House and Senate Republicans have not only led the charge in killing immigration reform legislation, however, but their rhetoric has served to legitimize explicitly anti-immigrant and anti-Hispanic calls to action in city councils, on numerous web sites, on talk radio, and in public discourse generally.

Before the massive May 1, 2006, "A Day Without Immigrants" protests, Iowa Representative Steve King (R) declared:

"What would that May 1st look like without illegal immigration? There would be no one to smuggle across our southern border the heroin, marijuana, cocaine, and methamphetamines that plague the United States, reducing the U.S. supply of meth that day by 80%. The lives of 12 U.S. citizens would be saved who otherwise die a violent death at the hands of murderous illegal aliens each day. Another 13 Americans would survive who are otherwise killed each day by uninsured drunk driving illegals. Our hospital emergency rooms would not be flooded with everything from gunshot wounds, to anchor babies, to imported diseases to hangnails, giving American citizens the day off from standing in line behind illegals. Eight American children would not suffer the horror as a victim of a sex crime."

King's rhetoric undoubtedly appeals to many of his constituents - he gets re-elected by large margins - but some might suspect that the Iowa congressman is a Democratic plant.

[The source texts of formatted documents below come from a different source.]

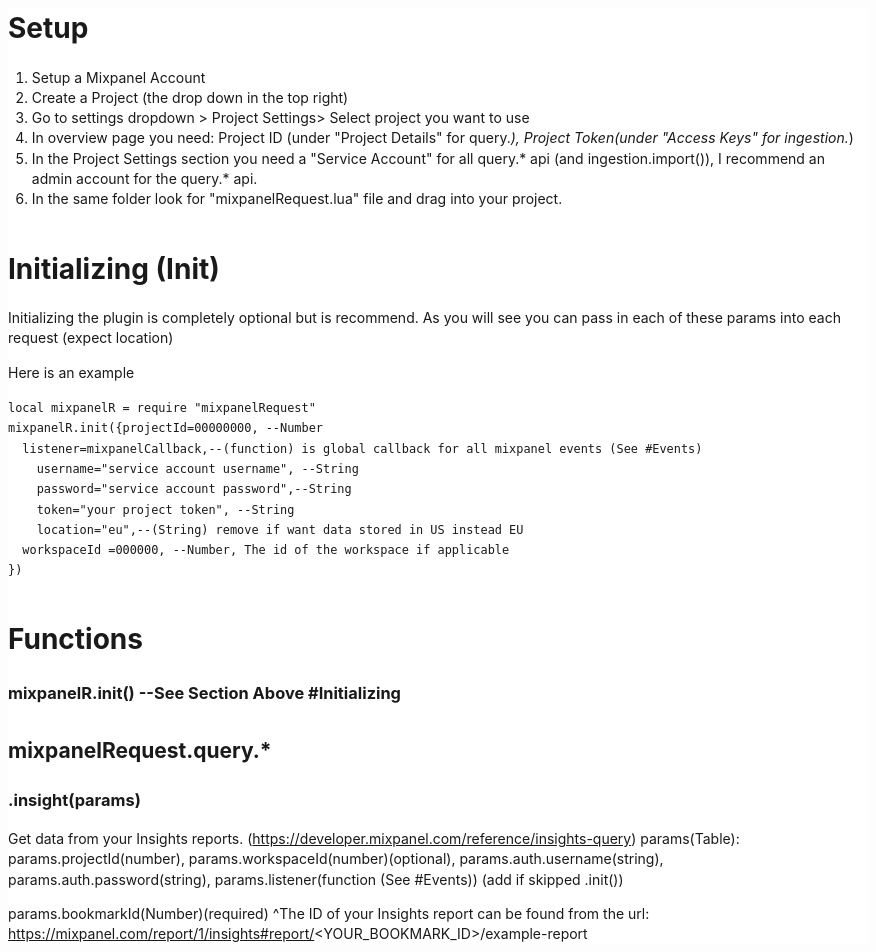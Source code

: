 # Setup

1. Setup a Mixpanel Account
2. Create a Project (the drop down in the top right)
3. Go to settings dropdown > Project Settings> Select project you want to use
4. In overview page you need: Project ID (under "Project Details" for query.*),
Project Token(under "Access Keys" for ingestion.*)
5. In the Project Settings section you need a "Service Account" for all query.* api (and ingestion.import()),
I recommend an admin account for the query.* api.
6. In the same folder look for "mixpanelRequest.lua" file and drag into your project.

# Initializing (Init)

Initializing the plugin is completely optional but is recommend.
As you will see you can pass in each of these params into each request (expect location)

Here is an example
```
local mixpanelR = require "mixpanelRequest"
mixpanelR.init({projectId=00000000, --Number
  listener=mixpanelCallback,--(function) is global callback for all mixpanel events (See #Events)
	username="service account username", --String
	password="service account password",--String
	token="your project token", --String
	location="eu",--(String) remove if want data stored in US instead EU
  workspaceId =000000, --Number, The id of the workspace if applicable
})
```


# Functions

### mixpanelR.init() --See Section Above #Initializing



## mixpanelRequest.query.*

### .insight(params)
Get data from your Insights reports.
(https://developer.mixpanel.com/reference/insights-query)
params(Table):
params.projectId(number), params.workspaceId(number)(optional), params.auth.username(string), params.auth.password(string), params.listener(function (See #Events)) (add if skipped .init())

params.bookmarkId(Number)(required)
^The ID of your Insights report can be found from the url: https://mixpanel.com/report/1/insights#report/<YOUR_BOOKMARK_ID>/example-report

King's remarks, needless to say, are extensively covered in Spanish language media.

Conservative radio talk show host Neal Boortz does him one better.

"When we yank out the welcome mat, and they all start going back to Mexico, as a going away gift let's all give them a box of nuclear waste.... Tell 'em it'll heat tortillas."

Add to this the behavior of the current crop of Republican presidential candidates, all of whom know the importance of Latino voters in the general election.

In 2000 -- the last contested fight for the GOP nomination -- it would have been inconceivable that the candidates would have turned down a debate on Univision, the largest Spanish language television network in the country.

This year, with the exception of John McCain, they did.

Along similar lines, as recently as March 2006, Romney backed legislation that would have put millions of illegal immigrants on a "path to citizenship." Giuliani, in turn, was an outspoken supporter of immigrants, legal and illegal. Now, both of them have become unabashed critics of immigration reform, and treat as radioactive talk focused on immigrants' rights.

Of course, there could be a more subtle strategy at work here.

Perhaps Republican kingpins consider the best possible long-term strategy letting Democrats take over responsibility for the extraordinary mess Bush will leave behind. The next president will have to deal with Iraq, Iran with the bomb, biological and chemical threats, $8.98 trillion in national debt, global warming, rising gas prices, a Mideast on fire, overstretched troops, a legion of returning wounded soldiers, a country unprepared for its aging population, North Korea's supply of nuclear technology to Syria, a steadily eroding dollar, a surging China, and an exponential increase in the number of those who wish America ill.

Is this why the party plagued by weak allegiance on the part of female voters has three frontrunners for the nomination with a combined total of seven marriages and three trophy wives? And the fourth top candidate a Mormon at a time of anti-Mormon caricature (Under the Banner of Heaven, Big Love) facing major hurdles with the party's evangelical base?

There is a precedent for this. The last time the Republican Party was this stupid was in 1972 with Watergate. In the 1974 elections the Democrats triumphed in Congress, and in 1976 Jimmy Carter won the White House.

Success was, however, short lived: Interest rates, inflation, and joblessness skyrocketed; Iran took hostage 66 Americans at the U.S. embassy in Teheran; and the 1980 election produced the most conservative presidency in decades, kicking off 24 years of Republican ascendancy.